Lt Col Fischer continued: “I have been to three Red Flags. Frisian Flag is very similar, not just because of its name. It absolutely relates, even though it is a completely different environment, with different threats and scenarios. In Frisian Flag, the planning cycles are much shorter. By streamlining the planning, more people have the opportunity to fly. It is very execution focused. Both Red Flag and Frisian Flag are really good for getting guys exposed to all the aspects of such a large exercise. For a lieutenant who has never seen it before, it can be overwhelming: the number of threats, the number of aircraft, the number of radio calls… You will be surprised just how much training value that provides.”
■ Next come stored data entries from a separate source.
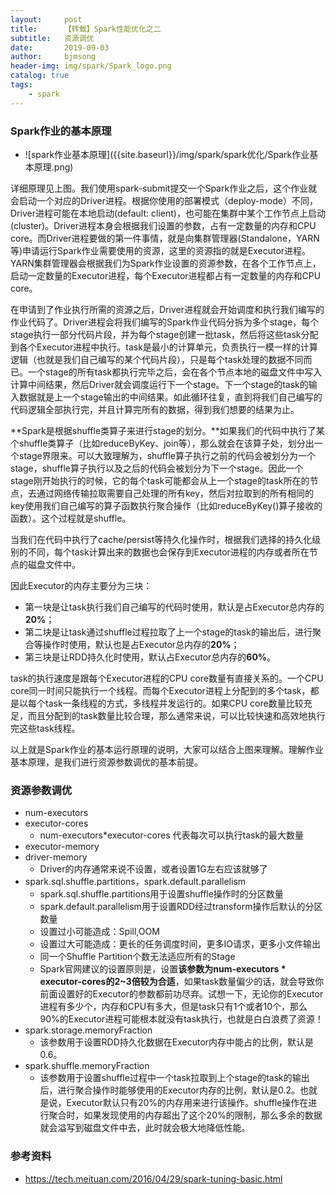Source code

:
 ```yaml
---
layout:     post
title:      【转载】Spark性能优化之二
subtitle:   资源调优
date:       2019-09-03
author:     bjmsong
header-img: img/spark/Spark_logo.png
catalog: true
tags:
    - spark
---
```


> 
<!-- > 感谢[Huxpro](http://qiubaiying.top)提供的博客模板 -->
> 
<!-- > [我的的博客](http://qiubaiying.top) -->


### Spark作业的基本原理

<ul> 
<li markdown="1"> 
![spark作业基本原理]({{site.baseurl}}/img/spark/spark优化/Spark作业基本原理.png) 
</li> 
</ul> 


详细原理见上图。我们使用spark-submit提交一个Spark作业之后，这个作业就会启动一个对应的Driver进程。根据你使用的部署模式（deploy-mode）不同，Driver进程可能在本地启动(default: client)，也可能在集群中某个工作节点上启动(cluster)。Driver进程本身会根据我们设置的参数，占有一定数量的内存和CPU core。而Driver进程要做的第一件事情，就是向集群管理器(Standalone，YARN等)申请运行Spark作业需要使用的资源，这里的资源指的就是Executor进程。YARN集群管理器会根据我们为Spark作业设置的资源参数，在各个工作节点上，启动一定数量的Executor进程，每个Executor进程都占有一定数量的内存和CPU core。

在申请到了作业执行所需的资源之后，Driver进程就会开始调度和执行我们编写的作业代码了。Driver进程会将我们编写的Spark作业代码分拆为多个stage，每个stage执行一部分代码片段，并为每个stage创建一批task，然后将这些task分配到各个Executor进程中执行。task是最小的计算单元，负责执行一模一样的计算逻辑（也就是我们自己编写的某个代码片段），只是每个task处理的数据不同而已。一个stage的所有task都执行完毕之后，会在各个节点本地的磁盘文件中写入计算中间结果，然后Driver就会调度运行下一个stage。下一个stage的task的输入数据就是上一个stage输出的中间结果。如此循环往复，直到将我们自己编写的代码逻辑全部执行完，并且计算完所有的数据，得到我们想要的结果为止。

**Spark是根据shuffle类算子来进行stage的划分。**如果我们的代码中执行了某个shuffle类算子（比如reduceByKey、join等），那么就会在该算子处，划分出一个stage界限来。可以大致理解为，shuffle算子执行之前的代码会被划分为一个stage，shuffle算子执行以及之后的代码会被划分为下一个stage。因此一个stage刚开始执行的时候，它的每个task可能都会从上一个stage的task所在的节点，去通过网络传输拉取需要自己处理的所有key，然后对拉取到的所有相同的key使用我们自己编写的算子函数执行聚合操作（比如reduceByKey()算子接收的函数）。这个过程就是shuffle。

当我们在代码中执行了cache/persist等持久化操作时，根据我们选择的持久化级别的不同，每个task计算出来的数据也会保存到Executor进程的内存或者所在节点的磁盘文件中。

因此Executor的内存主要分为三块：
- 第一块是让task执行我们自己编写的代码时使用，默认是占Executor总内存的**20%**；
- 第二块是让task通过shuffle过程拉取了上一个stage的task的输出后，进行聚合等操作时使用，默认也是占Executor总内存的**20%**；
- 第三块是让RDD持久化时使用，默认占Executor总内存的**60%**。

task的执行速度是跟每个Executor进程的CPU core数量有直接关系的。一个CPU core同一时间只能执行一个线程。而每个Executor进程上分配到的多个task，都是以每个task一条线程的方式，多线程并发运行的。如果CPU core数量比较充足，而且分配到的task数量比较合理，那么通常来说，可以比较快速和高效地执行完这些task线程。

以上就是Spark作业的基本运行原理的说明，大家可以结合上图来理解。理解作业基本原理，是我们进行资源参数调优的基本前提。

### 资源参数调优

- num-executors
- executor-cores
    - num-executors*executor-cores 代表每次可以执行task的最大数量
- executor-memory
- driver-memory
    - Driver的内存通常来说不设置，或者设置1G左右应该就够了
- spark.sql.shuffle.partitions，spark.default.parallelism
    - spark.sql.shuffle.partitions用于设置shuffle操作时的分区数量
    - spark.default.parallelism用于设置RDD经过transform操作后默认的分区数量
    - 设置过小可能造成：Spill,OOM
    - 设置过大可能造成：更长的任务调度时间，更多IO请求，更多小文件输出
    - 同一个Shuffle Partition个数无法适应所有的Stage
    - Spark官网建议的设置原则是，设置**该参数为num-executors * executor-cores的2~3倍较为合适**，如果task数量偏少的话，就会导致你前面设置好的Executor的参数都前功尽弃。试想一下，无论你的Executor进程有多少个，内存和CPU有多大，但是task只有1个或者10个，那么90%的Executor进程可能根本就没有task执行，也就是白白浪费了资源！
- spark.storage.memoryFraction
    - 该参数用于设置RDD持久化数据在Executor内存中能占的比例，默认是0.6。
- spark.shuffle.memoryFraction
    - 该参数用于设置shuffle过程中一个task拉取到上个stage的task的输出后，进行聚合操作时能够使用的Executor内存的比例，默认是0.2。也就是说，Executor默认只有20%的内存用来进行该操作。shuffle操作在进行聚合时，如果发现使用的内存超出了这个20%的限制，那么多余的数据就会溢写到磁盘文件中去，此时就会极大地降低性能。


### 参考资料
- https://tech.meituan.com/2016/04/29/spark-tuning-basic.html
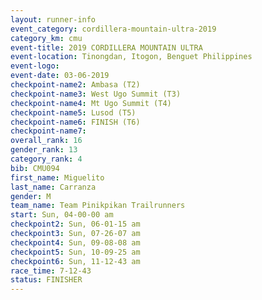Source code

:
 ```yaml
---
layout: runner-info 
event_category: cordillera-mountain-ultra-2019 
category_km: cmu 
event-title: 2019 CORDILLERA MOUNTAIN ULTRA 
event-location: Tinongdan, Itogon, Benguet Philippines 
event-logo: 
event-date: 03-06-2019 
checkpoint-name2: Ambasa (T2) 
checkpoint-name3: West Ugo Summit (T3) 
checkpoint-name4: Mt Ugo Summit (T4) 
checkpoint-name5: Lusod (T5) 
checkpoint-name6: FINISH (T6) 
checkpoint-name7: 
overall_rank: 16
gender_rank: 13
category_rank: 4
bib: CMU094
first_name: Miguelito
last_name: Carranza
gender: M
team_name: Team Pinikpikan Trailrunners
start: Sun, 04-00-00 am
checkpoint2: Sun, 06-01-15 am
checkpoint3: Sun, 07-26-07 am
checkpoint4: Sun, 09-08-08 am
checkpoint5: Sun, 10-09-25 am
checkpoint6: Sun, 11-12-43 am
race_time: 7-12-43
status: FINISHER
---
```

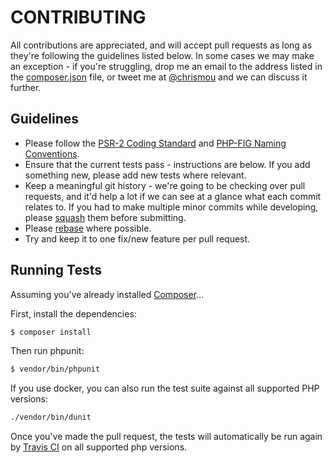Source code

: CONTRIBUTING
============

All contributions are appreciated, and will accept pull requests as long as they're following the guidelines listed below.  In some cases we may make an exception - if you're struggling, 
drop me an email to the address listed in the [composer.json](composer.json) file, or tweet me at [@chrismou](https://twitter.com/chrismou) and we can discuss it further.

## Guidelines

* Please follow the [PSR-2 Coding Standard](https://github.com/php-fig/fig-standards/blob/master/accepted/PSR-2-coding-style-guide.md) and [PHP-FIG Naming Conventions](https://github.com/php-fig/fig-standards/blob/master/bylaws/002-psr-naming-conventions.md).
* Ensure that the current tests pass - instructions are below. If you add something new, please add new tests where relevant.
* Keep a meaningful git history - we're going to be checking over pull requests, and it'd help a lot if we can see at a glance what each commit relates to. If you had to make multiple minor commits while developing, please [squash](http://git-scm.com/book/en/Git-Tools-Rewriting-History) them before submitting.
* Please [rebase](http://git-scm.com/book/en/Git-Branching-Rebasing) where possible.
* Try and keep it to one fix/new feature per pull request.


## Running Tests

Assuming you've already installed [Composer](https://getcomposer.org)...

First, install the dependencies:

```bash
$ composer install
```

Then run phpunit:

```bash
$ vendor/bin/phpunit
```

If you use docker, you can also run the test suite against all supported PHP versions:

```bash
./vendor/bin/dunit
```

Once you've made the pull request, the tests will automatically be run again by [Travis CI](https://travis-ci.org/) on all supported php versions.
At Leeuwarden, one of the ‘JZ’ Eagles was carrying a Sniper targeting pod on its centreline station. When asked about it, Lt Col Fischer replied: “The Sniper pod is relatively new to the Eagle. We are still learning how to best use it, and it is continued to be integrated more. It can be helpful in an air-to-air environment. At home on alert, for instance, the Sniper is great. Say someone is flying his Cessna around and I have to figure out what his tail number is because he is not talking to air traffic control. Instead of flying right up next to him, I can now tell by using the pod.”
After Frisian Flag, the Air National Guard Eagles stayed at Leeuwarden for a few more weeks of training with Royal Netherlands Air Force F-16s and aircraft from neighbouring countries. Lt Col Fischer said: “We will be flying in the same airspace used during Frisian Flag. So we would love to fly with anybody who is around. Of course it depends on whether other squadrons are currently training in the air-to-air role, because that is all we do.”
Like previous TSP deployments, the emphasis is on operations in Eastern Europe. Next stop for the 122nd Expeditionary Fighter Squadron was Graf Ignatievo Air Base in Bulgaria, where they went on April 26.
The many Frisian Flag participants that AIR International has spoken to over the years are unanimous in their verdict that Frisian Flag is a very useful exercise. Or as Lt Col Fischer put it: “We have only been here a few days, but already it has been great: the organisation, the hospitality, the interaction, the willingness to learn, share ideas and trying to be positive. That is the unspoken benefit of this. Sitting together and talk about: ‘How did this really go? How could we have done better?’ That is hugely important.”
Leeuwarden is scheduled to take delivery of the first two Netherlands-based F-35A Lightning IIs at the end of 2019. Previous plans foresaw F-16 operations at the Frisian air base come to an end in 2018 and the jets relocating to Volkel Air Base. Frisian Flag would be skipped in 2018 and possibly 2019, as well.
However, things have changed, as Col Traas revealed during the Frisian Flag media day: “We will continue flying F-16s at Leeuwarden until 2021, and there will be another Frisian Flag in 2018 – and probably also in 2019. We will see what happens in 2020–2021.
“For next year’s exercise, we are looking into the possibility of having fifth-generation aircraft participate for the first time. It will not be Royal Netherlands Air Force jets, as they will be too busy in the OT&E [Operational Training and Evaluation] programme at Edwards until 2019, but United States-based F-35As or Royal Air Force F-35Bs could be a possibility.”